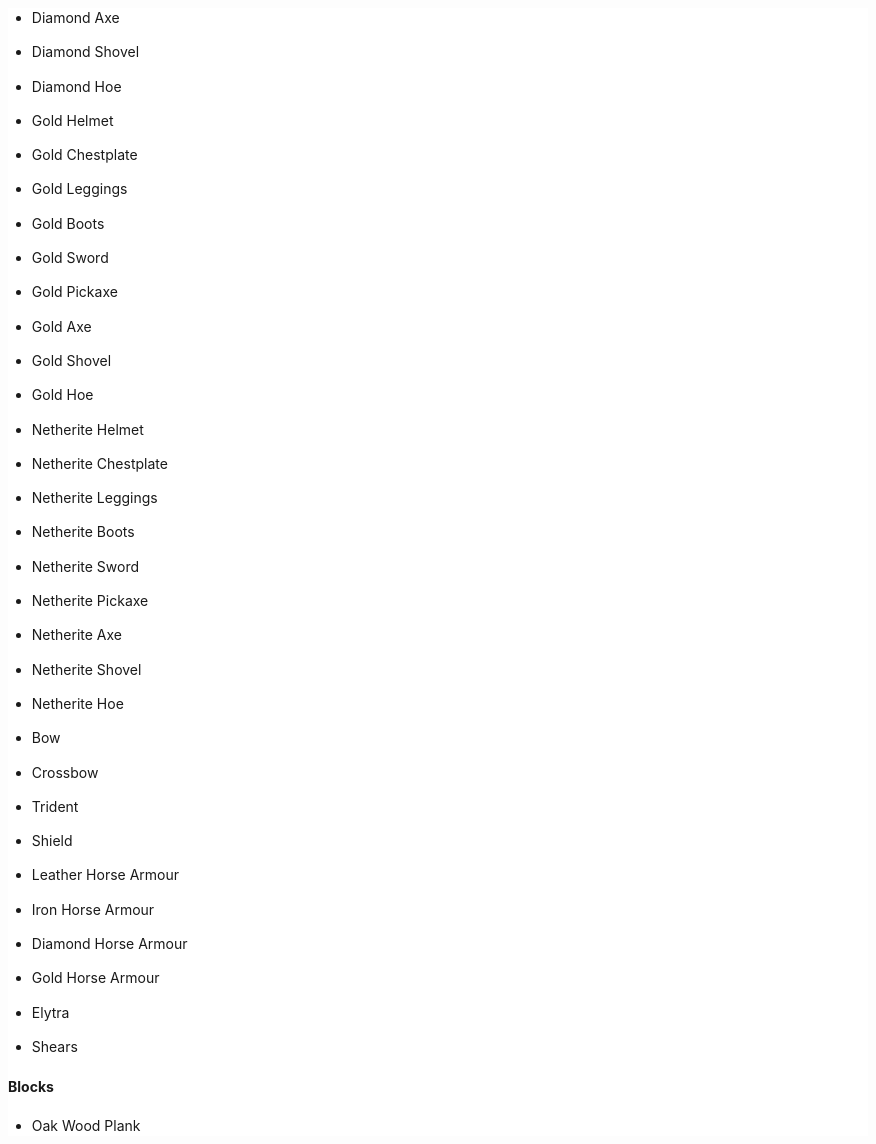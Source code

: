 - Diamond Axe

- Diamond Shovel

- Diamond Hoe

- Gold Helmet

- Gold Chestplate

- Gold Leggings

- Gold Boots

- Gold Sword

- Gold Pickaxe

- Gold Axe

- Gold Shovel

- Gold Hoe

- Netherite Helmet

- Netherite Chestplate

- Netherite Leggings

- Netherite Boots

- Netherite Sword

- Netherite Pickaxe

- Netherite Axe

- Netherite Shovel

- Netherite Hoe

- Bow

- Crossbow

- Trident

- Shield

- Leather Horse Armour

- Iron Horse Armour

- Diamond Horse Armour

- Gold Horse Armour

- Elytra

- Shears

#### Blocks

- Oak Wood Plank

▸ **EXERCISE GOAL**
Here, the lines to copy run from the one containing "- Netherite Leggings" to the final line of the listing; copy them exactly and nothing else.

▸ **SOLUTION TO THIS EXERCISE**
- Netherite Leggings

- Netherite Boots

- Netherite Sword

- Netherite Pickaxe

- Netherite Axe

- Netherite Shovel

- Netherite Hoe

- Bow

- Crossbow

- Trident

- Shield

- Leather Horse Armour

- Iron Horse Armour

- Diamond Horse Armour

- Gold Horse Armour

- Elytra

- Shears

#### Blocks

- Oak Wood Plank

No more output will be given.